It seems in your example that it is cast to 2009-12-31 16:00:00.123456 (likely because the underlying timestamp value was not changed)

Thus this seems like the same behavior and that it would be changed with the proposal.

But I may be missing something

tustvold commented 3 months ago

Right so you're also advocating changing the parsing behaviour, i.e. casting from strings to timestamps, and not just between timestamps.

I agree these should be kept consistent, hence why I raised it

alamb commented 2 months ago

I posted this proposal to the dev list https://lists.apache.org/thread/b6hhsthy9pqhwmjjkox2lbt4qz9zvlvw and on slack/discord to raise awareness

joellubi commented 2 months ago

Thanks for raising this. I think part of the issue is that timestamps without a timezone specifically omit semantics that could be used to convert to/from a specific instant. Given these semantics are lost on conversion, I wouldn't expect the values to roundtrip unless some additional information provided when going from tz-naive to tz-aware.

When casting from tz-aware to tz-naive timestamps, absent any other information, it makes sense to me that physical values are unchanged and the tz is stripped. That's what it currently does. Going the other way leaves more room for interpretation as pointed out by the docs.
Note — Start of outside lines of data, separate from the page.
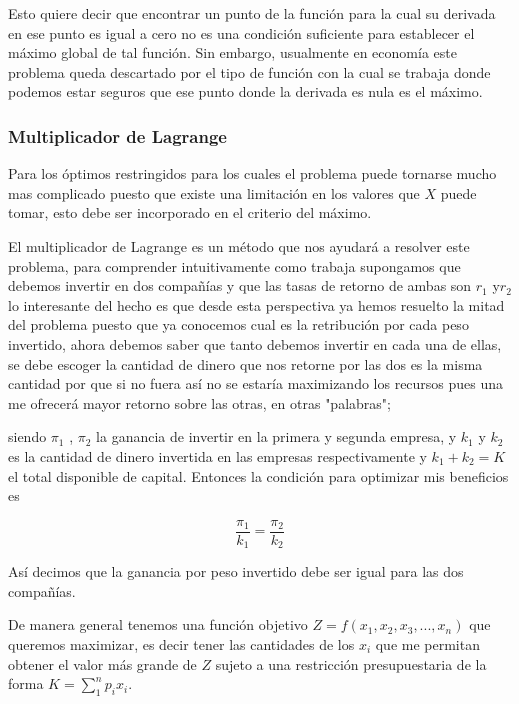 \documentclass[12pt]{article}
\begin{document}
{\begin{figure}
\begin{center}
\end{center}


\end{figure}

Esto quiere decir que encontrar un punto de la función para la cual su derivada en ese punto es igual a cero no es una condición suficiente para establecer el máximo global de tal función. Sin embargo, usualmente en economía este problema queda descartado por el tipo de función con la cual se trabaja donde podemos estar seguros que ese punto donde la derivada es nula es el máximo.



\subsubsection{Multiplicador de Lagrange}

Para los óptimos restringidos para los cuales el problema puede tornarse mucho mas complicado puesto que existe una limitación en los valores que $X$ puede tomar, esto debe ser incorporado en el criterio del máximo.

El multiplicador de Lagrange es un método que nos ayudará a resolver este problema, para comprender intuitivamente como trabaja supongamos que debemos invertir en dos compañías y que las tasas de retorno de ambas 
son $r_{1}$ y$ r_{2}$ lo interesante del hecho es que desde esta perspectiva ya hemos resuelto la mitad del problema puesto que ya conocemos cual es la retribución por cada peso invertido, ahora debemos saber que tanto debemos invertir en cada una de ellas, se debe escoger la cantidad de dinero que nos retorne por las dos es la misma cantidad por que si no fuera así no se estaría maximizando los recursos pues una me ofrecerá mayor retorno sobre las otras, en otras "palabras";

siendo $\pi_{1}$ , $\pi_{2}$ la ganancia de invertir en la primera y segunda empresa, y $k_{1}$ y $k_{2}$ es la cantidad de dinero invertida en las empresas respectivamente y $k_{1}+ k_{2} =K $ el total disponible de capital. Entonces la condición para optimizar mis beneficios es 

$$\dfrac{\pi_{1}}{k_{1}}=\dfrac{\pi_{2}}{k_{2}}$$

Así decimos que la ganancia por peso invertido debe ser igual para las dos compañías.

De manera general tenemos una función objetivo $Z=f(x_1,x_2,x_3,...,x_n)$ que queremos maximizar, es decir tener las cantidades de los $x_{i}$ que me permitan obtener el valor más grande de  $Z$ sujeto a una restricción presupuestaria de la forma $K=\sum_{1}^{n}p_{i}x_{i}$.

}
\end{document}
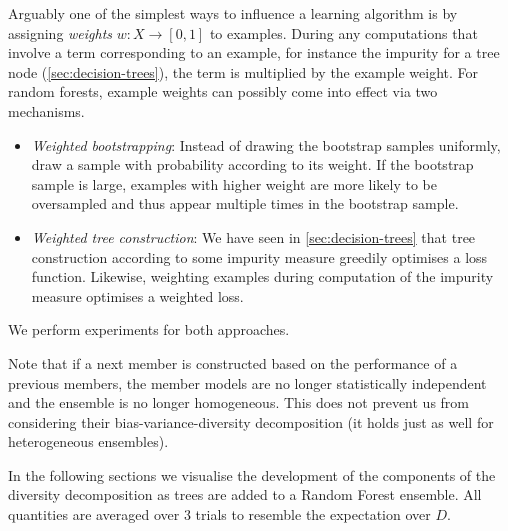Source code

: \documentclass[../main.tex]{subfiles}
\begin{document}
Arguably one of the simplest ways to influence a learning algorithm is by assigning \textit{weights} $w: X \to [0,1]$ to examples. During any computations that involve a term corresponding to an example, for instance the impurity for a tree node (\cf \ref{sec:decision-trees}), the term is multiplied by the example weight. 
For random forests, example weights can possibly come into effect via two mechanisms. 
\begin{itemize}
    \item \textit{Weighted bootstrapping}: Instead of drawing the bootstrap samples uniformly, draw a sample with probability according to its weight. If the bootstrap sample is large, examples with higher weight are more likely to be oversampled and thus appear multiple times in the bootstrap sample. 
    \item \textit{Weighted tree construction}: We have seen in \cref{sec:decision-trees} that tree construction according to some impurity measure greedily optimises a loss function. Likewise, weighting examples during computation of the impurity measure optimises a weighted loss.
\end{itemize}
We perform experiments for both approaches.

Note that if a next member is constructed based on the performance of a previous members, the member models are no longer statistically independent and the ensemble is no longer homogeneous. This does not prevent us from considering their bias-variance-diversity decomposition (it holds just as well for heterogeneous ensembles).

In the following sections we visualise the development of the components of the diversity decomposition as trees are added to a Random Forest ensemble. All quantities are averaged over $3$ trials to resemble the expectation over $D$.

\end{document}
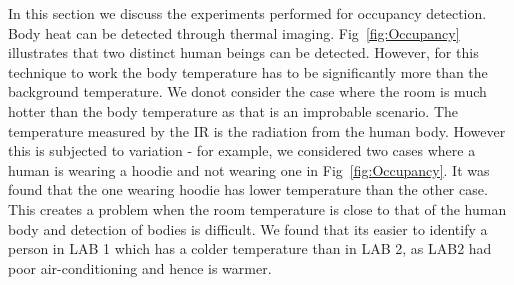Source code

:      In this section we discuss the experiments performed for occupancy detection. Body heat can be detected through thermal imaging. Fig~\ref{fig:Occupancy} illustrates that two distinct human beings can be detected. However, for this technique to work the body temperature has to be significantly more than the background temperature. We donot consider the case where the room is much hotter than the body temperature as that is an improbable scenario. The temperature measured by the IR is the radiation from the human body. However this is subjected to variation - for example, we considered two cases where a human is wearing a hoodie and not wearing one in Fig~\ref{fig:Occupancy}. It was found that the one wearing hoodie has lower temperature than the other case. This creates a problem when the room temperature is close to that of the human body and detection of bodies is difficult. We found that its easier to identify a person in LAB 1 which has a colder temperature than in LAB 2, as LAB2 had poor air-conditioning and hence is warmer.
Currently casting the other way converts physical values to be UTC-normalized. Perhaps this behavior would be better reserved for a dedicated "conversion" function that takes some additional parameter(s) to specify semantics. Then casting could be treated as a much simpler operation that just adds/strips the specified tz without changing physical values. That would allow your example to roundtrip.

findepi commented 2 months ago

I propose making casting timestamp with a timezone to timestamp without a timezone do the inverse of casting timestamp withpit a timezone to timestamp with a timezone

in SQL specification

So in standard SQL, one cast is not exactly inverse of the other.

westonpace commented 2 months ago

I agree with @alamb 's proposal.

I think the question is what the value value=1262332800, unit=seconds, tz="america/los_angeles" represents?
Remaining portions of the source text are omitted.